* Task objective:
What you produce should be every line from the data that includes "user".

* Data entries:
▽

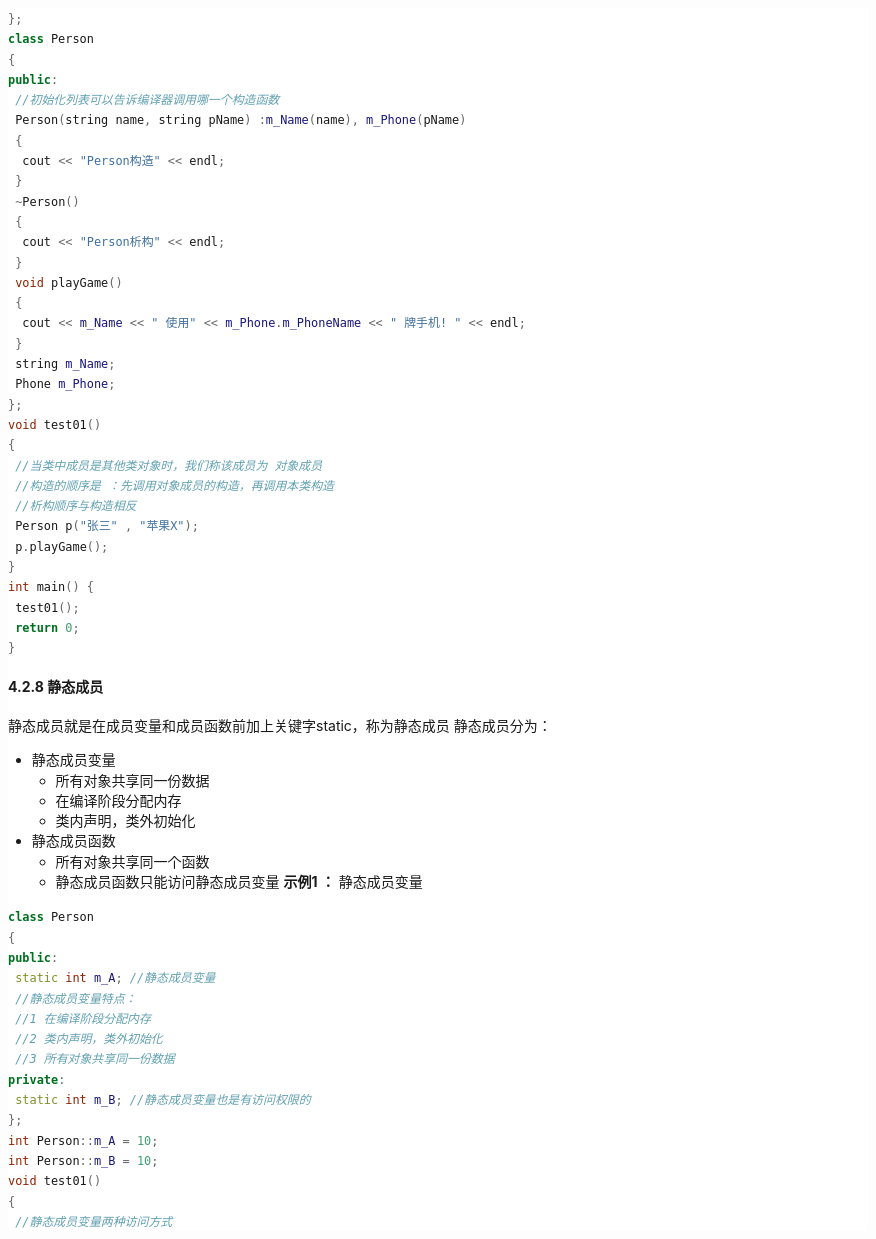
 ```C++
};
class Person
{
public:
 //初始化列表可以告诉编译器调用哪一个构造函数
 Person(string name, string pName) :m_Name(name), m_Phone(pName)
 {
  cout << "Person构造" << endl;
 }
 ~Person()
 {
  cout << "Person析构" << endl;
 }
 void playGame()
 {
  cout << m_Name << " 使用" << m_Phone.m_PhoneName << " 牌手机! " << endl;
 }
 string m_Name;
 Phone m_Phone;
};
void test01()
{
 //当类中成员是其他类对象时，我们称该成员为 对象成员
 //构造的顺序是 ：先调用对象成员的构造，再调用本类构造
 //析构顺序与构造相反
 Person p("张三" , "苹果X");
 p.playGame();
}
int main() {
 test01();
 return 0;
}
```

#### 4.2.8 静态成员

静态成员就是在成员变量和成员函数前加上关键字static，称为静态成员
静态成员分为：

- 静态成员变量
  - 所有对象共享同一份数据
  - 在编译阶段分配内存
  - 类内声明，类外初始化
- 静态成员函数
  - 所有对象共享同一个函数
  - 静态成员函数只能访问静态成员变量
    **示例1 ：** 静态成员变量

```C++
class Person
{
public:
 static int m_A; //静态成员变量
 //静态成员变量特点：
 //1 在编译阶段分配内存
 //2 类内声明，类外初始化
 //3 所有对象共享同一份数据
private:
 static int m_B; //静态成员变量也是有访问权限的
};
int Person::m_A = 10;
int Person::m_B = 10;
void test01()
{
 //静态成员变量两种访问方式
```
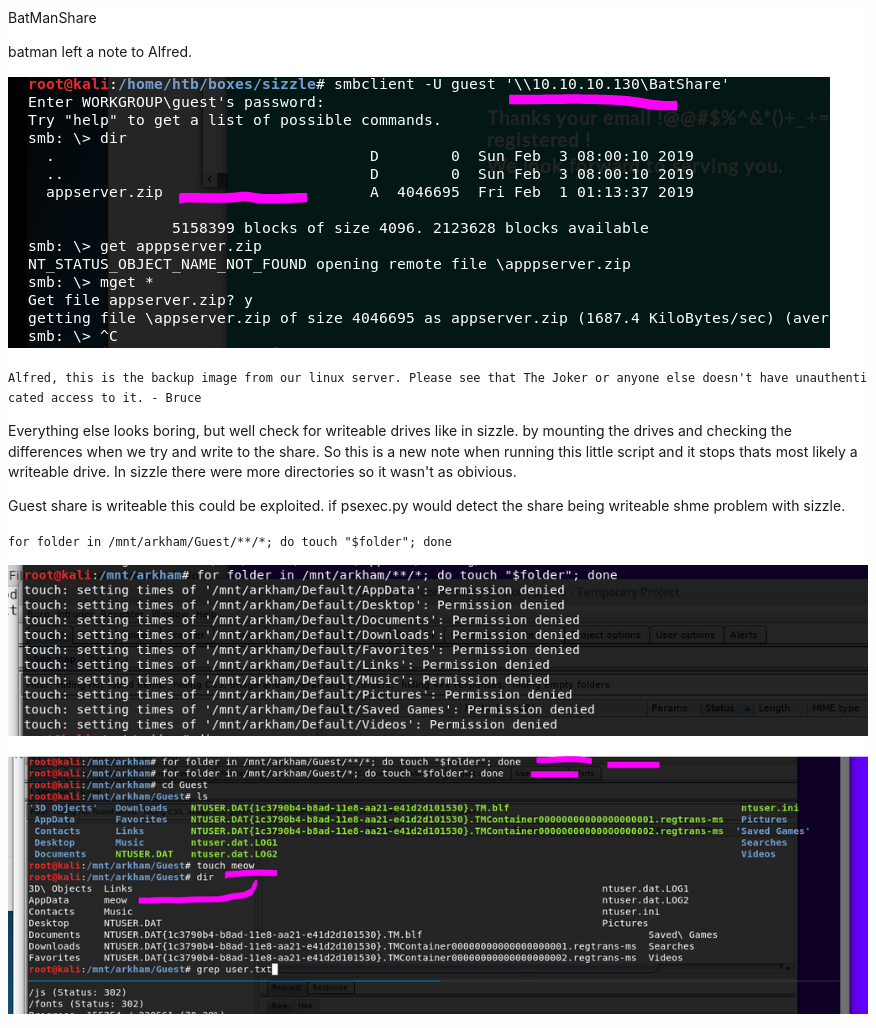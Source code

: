BatManShare 

batman left a note to Alfred.

![smb](smb.PNG)

```
Alfred, this is the backup image from our linux server. Please see that The Joker or anyone else doesn't have unauthenticated access to it. - Bruce          
```

Everything else looks boring, but well check for writeable drives like in sizzle. by mounting the drives and checking the differences when we try and write to the share. So this is a new note when running this little script and it stops thats most likely a writeable drive. In sizzle there were more directories so it wasn't as obivious. 

Guest share is writeable this could be exploited. if psexec.py would detect the share being writeable shme problem with sizzle.

```
for folder in /mnt/arkham/Guest/**/*; do touch "$folder"; done
```

![smb-default-non-write](smb-default-non-write.PNG)

![smb-default-non-write2](smb-default-non-write2.PNG)
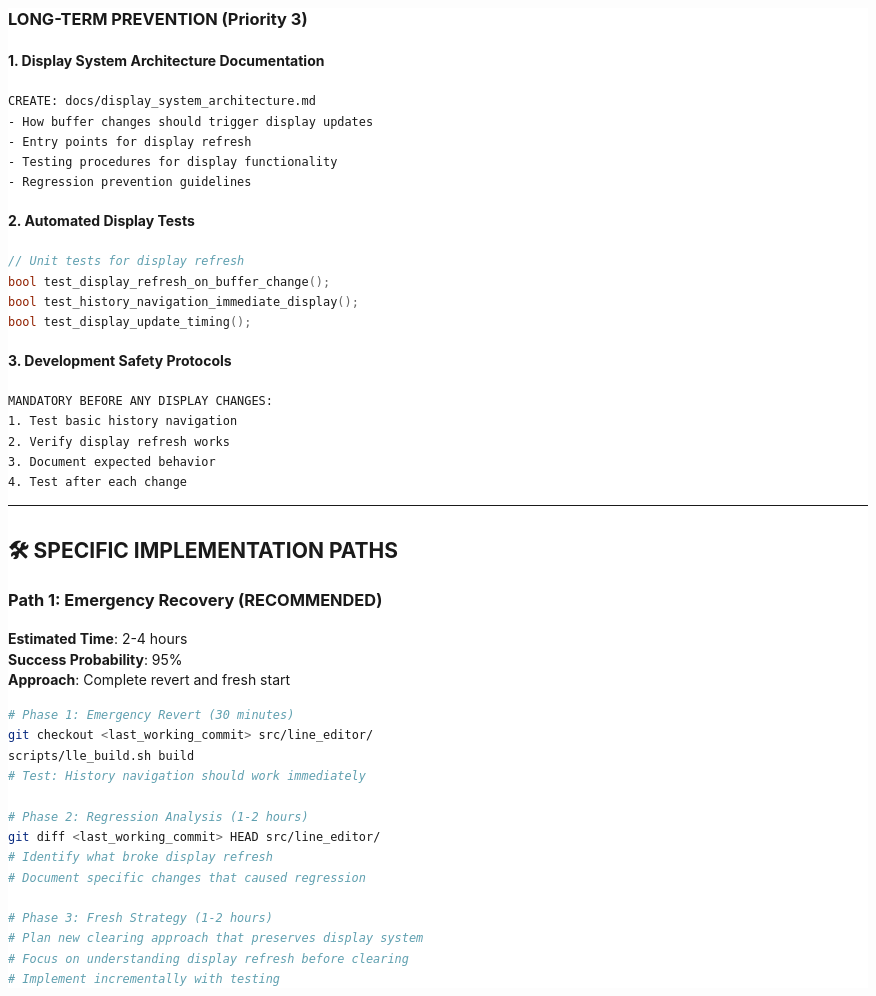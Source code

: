 ### **LONG-TERM PREVENTION (Priority 3)**

#### **1. Display System Architecture Documentation**
```
CREATE: docs/display_system_architecture.md
- How buffer changes should trigger display updates
- Entry points for display refresh
- Testing procedures for display functionality
- Regression prevention guidelines
```

#### **2. Automated Display Tests**
```c
// Unit tests for display refresh
bool test_display_refresh_on_buffer_change();
bool test_history_navigation_immediate_display();
bool test_display_update_timing();
```

#### **3. Development Safety Protocols**
```
MANDATORY BEFORE ANY DISPLAY CHANGES:
1. Test basic history navigation
2. Verify display refresh works
3. Document expected behavior
4. Test after each change
```

---

## 🛠️ SPECIFIC IMPLEMENTATION PATHS

### **Path 1: Emergency Recovery (RECOMMENDED)**
**Estimated Time**: 2-4 hours  
**Success Probability**: 95%  
**Approach**: Complete revert and fresh start

```bash
# Phase 1: Emergency Revert (30 minutes)
git checkout <last_working_commit> src/line_editor/
scripts/lle_build.sh build
# Test: History navigation should work immediately

# Phase 2: Regression Analysis (1-2 hours)  
git diff <last_working_commit> HEAD src/line_editor/
# Identify what broke display refresh
# Document specific changes that caused regression

# Phase 3: Fresh Strategy (1-2 hours)
# Plan new clearing approach that preserves display system
# Focus on understanding display refresh before clearing
# Implement incrementally with testing
```
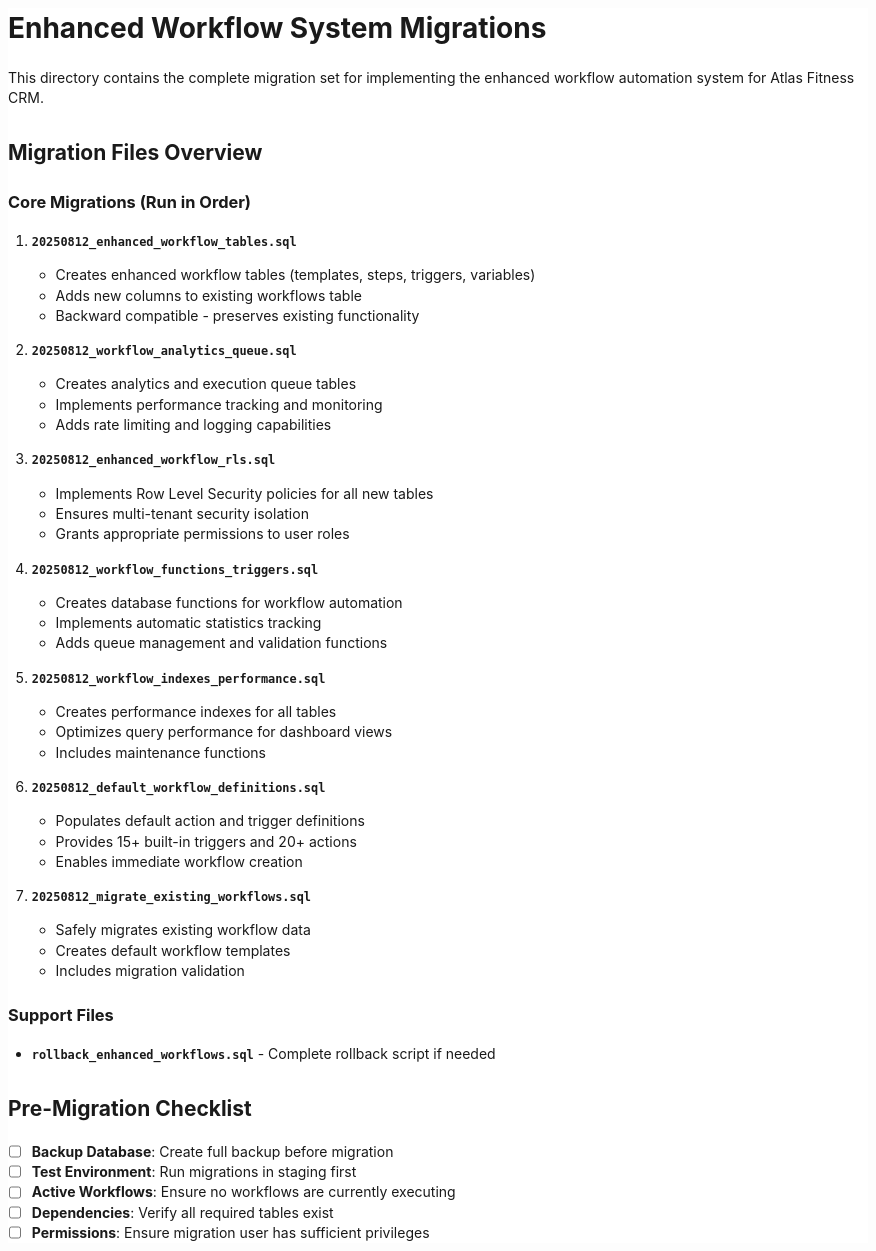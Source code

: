 # Enhanced Workflow System Migrations

This directory contains the complete migration set for implementing the enhanced workflow automation system for Atlas Fitness CRM.

## Migration Files Overview

### Core Migrations (Run in Order)

1. **`20250812_enhanced_workflow_tables.sql`**
   - Creates enhanced workflow tables (templates, steps, triggers, variables)
   - Adds new columns to existing workflows table
   - Backward compatible - preserves existing functionality

2. **`20250812_workflow_analytics_queue.sql`**
   - Creates analytics and execution queue tables
   - Implements performance tracking and monitoring
   - Adds rate limiting and logging capabilities

3. **`20250812_enhanced_workflow_rls.sql`**
   - Implements Row Level Security policies for all new tables
   - Ensures multi-tenant security isolation
   - Grants appropriate permissions to user roles

4. **`20250812_workflow_functions_triggers.sql`**
   - Creates database functions for workflow automation
   - Implements automatic statistics tracking
   - Adds queue management and validation functions

5. **`20250812_workflow_indexes_performance.sql`**
   - Creates performance indexes for all tables
   - Optimizes query performance for dashboard views
   - Includes maintenance functions

6. **`20250812_default_workflow_definitions.sql`**
   - Populates default action and trigger definitions
   - Provides 15+ built-in triggers and 20+ actions
   - Enables immediate workflow creation

7. **`20250812_migrate_existing_workflows.sql`**
   - Safely migrates existing workflow data
   - Creates default workflow templates
   - Includes migration validation

### Support Files

- **`rollback_enhanced_workflows.sql`** - Complete rollback script if needed

## Pre-Migration Checklist

- [ ] **Backup Database**: Create full backup before migration
- [ ] **Test Environment**: Run migrations in staging first
- [ ] **Active Workflows**: Ensure no workflows are currently executing
- [ ] **Dependencies**: Verify all required tables exist
- [ ] **Permissions**: Ensure migration user has sufficient privileges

△

* Answer space:
   - Grants appropriate permissions to user roles
- [ ] **Permissions**: Ensure migration user has sufficient privileges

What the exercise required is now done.